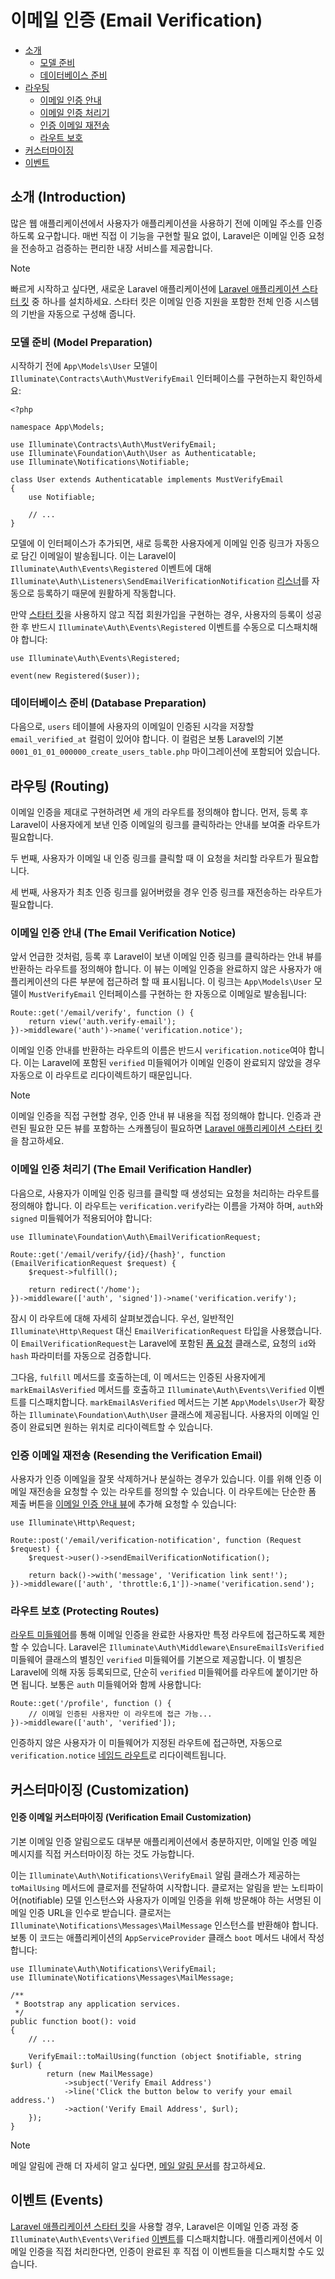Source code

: # 이메일 인증 (Email Verification)

- [소개](#introduction)
    - [모델 준비](#model-preparation)
    - [데이터베이스 준비](#database-preparation)
- [라우팅](#verification-routing)
    - [이메일 인증 안내](#the-email-verification-notice)
    - [이메일 인증 처리기](#the-email-verification-handler)
    - [인증 이메일 재전송](#resending-the-verification-email)
    - [라우트 보호](#protecting-routes)
- [커스터마이징](#customization)
- [이벤트](#events)

<a name="introduction"></a>
## 소개 (Introduction)

많은 웹 애플리케이션에서 사용자가 애플리케이션을 사용하기 전에 이메일 주소를 인증하도록 요구합니다. 매번 직접 이 기능을 구현할 필요 없이, Laravel은 이메일 인증 요청을 전송하고 검증하는 편리한 내장 서비스를 제공합니다.

> [!NOTE]  
> 빠르게 시작하고 싶다면, 새로운 Laravel 애플리케이션에 [Laravel 애플리케이션 스타터 킷](/docs/11.x/starter-kits) 중 하나를 설치하세요. 스타터 킷은 이메일 인증 지원을 포함한 전체 인증 시스템의 기반을 자동으로 구성해 줍니다.

<a name="model-preparation"></a>
### 모델 준비 (Model Preparation)

시작하기 전에 `App\Models\User` 모델이 `Illuminate\Contracts\Auth\MustVerifyEmail` 인터페이스를 구현하는지 확인하세요:

```
<?php

namespace App\Models;

use Illuminate\Contracts\Auth\MustVerifyEmail;
use Illuminate\Foundation\Auth\User as Authenticatable;
use Illuminate\Notifications\Notifiable;

class User extends Authenticatable implements MustVerifyEmail
{
    use Notifiable;

    // ...
}
```

모델에 이 인터페이스가 추가되면, 새로 등록한 사용자에게 이메일 인증 링크가 자동으로 담긴 이메일이 발송됩니다. 이는 Laravel이 `Illuminate\Auth\Events\Registered` 이벤트에 대해 `Illuminate\Auth\Listeners\SendEmailVerificationNotification` [리스너](/docs/11.x/events)를 자동으로 등록하기 때문에 원활하게 작동합니다.

만약 [스타터 킷](/docs/11.x/starter-kits)을 사용하지 않고 직접 회원가입을 구현하는 경우, 사용자의 등록이 성공한 후 반드시 `Illuminate\Auth\Events\Registered` 이벤트를 수동으로 디스패치해야 합니다:

```
use Illuminate\Auth\Events\Registered;

event(new Registered($user));
```

<a name="database-preparation"></a>
### 데이터베이스 준비 (Database Preparation)

다음으로, `users` 테이블에 사용자의 이메일이 인증된 시각을 저장할 `email_verified_at` 컬럼이 있어야 합니다. 이 컬럼은 보통 Laravel의 기본 `0001_01_01_000000_create_users_table.php` 마이그레이션에 포함되어 있습니다.

<a name="verification-routing"></a>
## 라우팅 (Routing)

이메일 인증을 제대로 구현하려면 세 개의 라우트를 정의해야 합니다. 먼저, 등록 후 Laravel이 사용자에게 보낸 인증 이메일의 링크를 클릭하라는 안내를 보여줄 라우트가 필요합니다.

두 번째, 사용자가 이메일 내 인증 링크를 클릭할 때 이 요청을 처리할 라우트가 필요합니다.

세 번째, 사용자가 최초 인증 링크를 잃어버렸을 경우 인증 링크를 재전송하는 라우트가 필요합니다.

<a name="the-email-verification-notice"></a>
### 이메일 인증 안내 (The Email Verification Notice)

앞서 언급한 것처럼, 등록 후 Laravel이 보낸 이메일 인증 링크를 클릭하라는 안내 뷰를 반환하는 라우트를 정의해야 합니다. 이 뷰는 이메일 인증을 완료하지 않은 사용자가 애플리케이션의 다른 부분에 접근하려 할 때 표시됩니다. 이 링크는 `App\Models\User` 모델이 `MustVerifyEmail` 인터페이스를 구현하는 한 자동으로 이메일로 발송됩니다:

```
Route::get('/email/verify', function () {
    return view('auth.verify-email');
})->middleware('auth')->name('verification.notice');
```

이메일 인증 안내를 반환하는 라우트의 이름은 반드시 `verification.notice`여야 합니다. 이는 Laravel에 포함된 `verified` 미들웨어가 이메일 인증이 완료되지 않았을 경우 자동으로 이 라우트로 리다이렉트하기 때문입니다.

> [!NOTE]  
> 이메일 인증을 직접 구현할 경우, 인증 안내 뷰 내용을 직접 정의해야 합니다. 인증과 관련된 필요한 모든 뷰를 포함하는 스캐폴딩이 필요하면 [Laravel 애플리케이션 스타터 킷](/docs/11.x/starter-kits)을 참고하세요.

<a name="the-email-verification-handler"></a>
### 이메일 인증 처리기 (The Email Verification Handler)

다음으로, 사용자가 이메일 인증 링크를 클릭할 때 생성되는 요청을 처리하는 라우트를 정의해야 합니다. 이 라우트는 `verification.verify`라는 이름을 가져야 하며, `auth`와 `signed` 미들웨어가 적용되어야 합니다:

```
use Illuminate\Foundation\Auth\EmailVerificationRequest;

Route::get('/email/verify/{id}/{hash}', function (EmailVerificationRequest $request) {
    $request->fulfill();

    return redirect('/home');
})->middleware(['auth', 'signed'])->name('verification.verify');
```

잠시 이 라우트에 대해 자세히 살펴보겠습니다. 우선, 일반적인 `Illuminate\Http\Request` 대신 `EmailVerificationRequest` 타입을 사용했습니다. 이 `EmailVerificationRequest`는 Laravel에 포함된 [폼 요청](/docs/11.x/validation#form-request-validation) 클래스로, 요청의 `id`와 `hash` 파라미터를 자동으로 검증합니다.

그다음, `fulfill` 메서드를 호출하는데, 이 메서드는 인증된 사용자에게 `markEmailAsVerified` 메서드를 호출하고 `Illuminate\Auth\Events\Verified` 이벤트를 디스패치합니다. `markEmailAsVerified` 메서드는 기본 `App\Models\User`가 확장하는 `Illuminate\Foundation\Auth\User` 클래스에 제공됩니다. 사용자의 이메일 인증이 완료되면 원하는 위치로 리다이렉트할 수 있습니다.

<a name="resending-the-verification-email"></a>
### 인증 이메일 재전송 (Resending the Verification Email)

사용자가 인증 이메일을 잘못 삭제하거나 분실하는 경우가 있습니다. 이를 위해 인증 이메일 재전송을 요청할 수 있는 라우트를 정의할 수 있습니다. 이 라우트에는 단순한 폼 제출 버튼을 [이메일 인증 안내 뷰](#the-email-verification-notice)에 추가해 요청할 수 있습니다:

```
use Illuminate\Http\Request;

Route::post('/email/verification-notification', function (Request $request) {
    $request->user()->sendEmailVerificationNotification();

    return back()->with('message', 'Verification link sent!');
})->middleware(['auth', 'throttle:6,1'])->name('verification.send');
```

<a name="protecting-routes"></a>
### 라우트 보호 (Protecting Routes)

[라우트 미들웨어](/docs/11.x/middleware)를 통해 이메일 인증을 완료한 사용자만 특정 라우트에 접근하도록 제한할 수 있습니다. Laravel은 `Illuminate\Auth\Middleware\EnsureEmailIsVerified` 미들웨어 클래스의 별칭인 `verified` 미들웨어를 기본으로 제공합니다. 이 별칭은 Laravel에 의해 자동 등록되므로, 단순히 `verified` 미들웨어를 라우트에 붙이기만 하면 됩니다. 보통은 `auth` 미들웨어와 함께 사용합니다:

```
Route::get('/profile', function () {
    // 이메일 인증된 사용자만 이 라우트에 접근 가능...
})->middleware(['auth', 'verified']);
```

인증하지 않은 사용자가 이 미들웨어가 지정된 라우트에 접근하면, 자동으로 `verification.notice` [네임드 라우트](/docs/11.x/routing#named-routes)로 리다이렉트됩니다.

<a name="customization"></a>
## 커스터마이징 (Customization)

<a name="verification-email-customization"></a>
#### 인증 이메일 커스터마이징 (Verification Email Customization)

기본 이메일 인증 알림으로도 대부분 애플리케이션에서 충분하지만, 이메일 인증 메일 메시지를 직접 커스터마이징 하는 것도 가능합니다.

이는 `Illuminate\Auth\Notifications\VerifyEmail` 알림 클래스가 제공하는 `toMailUsing` 메서드에 클로저를 전달하여 시작합니다. 클로저는 알림을 받는 노티파이어(notifiable) 모델 인스턴스와 사용자가 이메일 인증을 위해 방문해야 하는 서명된 이메일 인증 URL을 인수로 받습니다. 클로저는 `Illuminate\Notifications\Messages\MailMessage` 인스턴스를 반환해야 합니다. 보통 이 코드는 애플리케이션의 `AppServiceProvider` 클래스 `boot` 메서드 내에서 작성합니다:

```
use Illuminate\Auth\Notifications\VerifyEmail;
use Illuminate\Notifications\Messages\MailMessage;

/**
 * Bootstrap any application services.
 */
public function boot(): void
{
    // ...

    VerifyEmail::toMailUsing(function (object $notifiable, string $url) {
        return (new MailMessage)
            ->subject('Verify Email Address')
            ->line('Click the button below to verify your email address.')
            ->action('Verify Email Address', $url);
    });
}
```

> [!NOTE]  
> 메일 알림에 관해 더 자세히 알고 싶다면, [메일 알림 문서](/docs/11.x/notifications#mail-notifications)를 참고하세요.

<a name="events"></a>
## 이벤트 (Events)

[Laravel 애플리케이션 스타터 킷](/docs/11.x/starter-kits)을 사용할 경우, Laravel은 이메일 인증 과정 중 `Illuminate\Auth\Events\Verified` [이벤트](/docs/11.x/events)를 디스패치합니다. 애플리케이션에서 이메일 인증을 직접 처리한다면, 인증이 완료된 후 직접 이 이벤트들을 디스패치할 수도 있습니다.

→ **Exercise**: All that is needed is the exact run of lines above from the line containing "### 데이터베이스 준비 (Database Preparation)" through the line containing "두 번째, 사용자가 이메일", both of them included.

→ **Result of this task**:
### 데이터베이스 준비 (Database Preparation)

다음으로, `users` 테이블에 사용자의 이메일이 인증된 시각을 저장할 `email_verified_at` 컬럼이 있어야 합니다. 이 컬럼은 보통 Laravel의 기본 `0001_01_01_000000_create_users_table.php` 마이그레이션에 포함되어 있습니다.

<a name="verification-routing"></a>
## 라우팅 (Routing)

이메일 인증을 제대로 구현하려면 세 개의 라우트를 정의해야 합니다. 먼저, 등록 후 Laravel이 사용자에게 보낸 인증 이메일의 링크를 클릭하라는 안내를 보여줄 라우트가 필요합니다.

두 번째, 사용자가 이메일 내 인증 링크를 클릭할 때 이 요청을 처리할 라우트가 필요합니다.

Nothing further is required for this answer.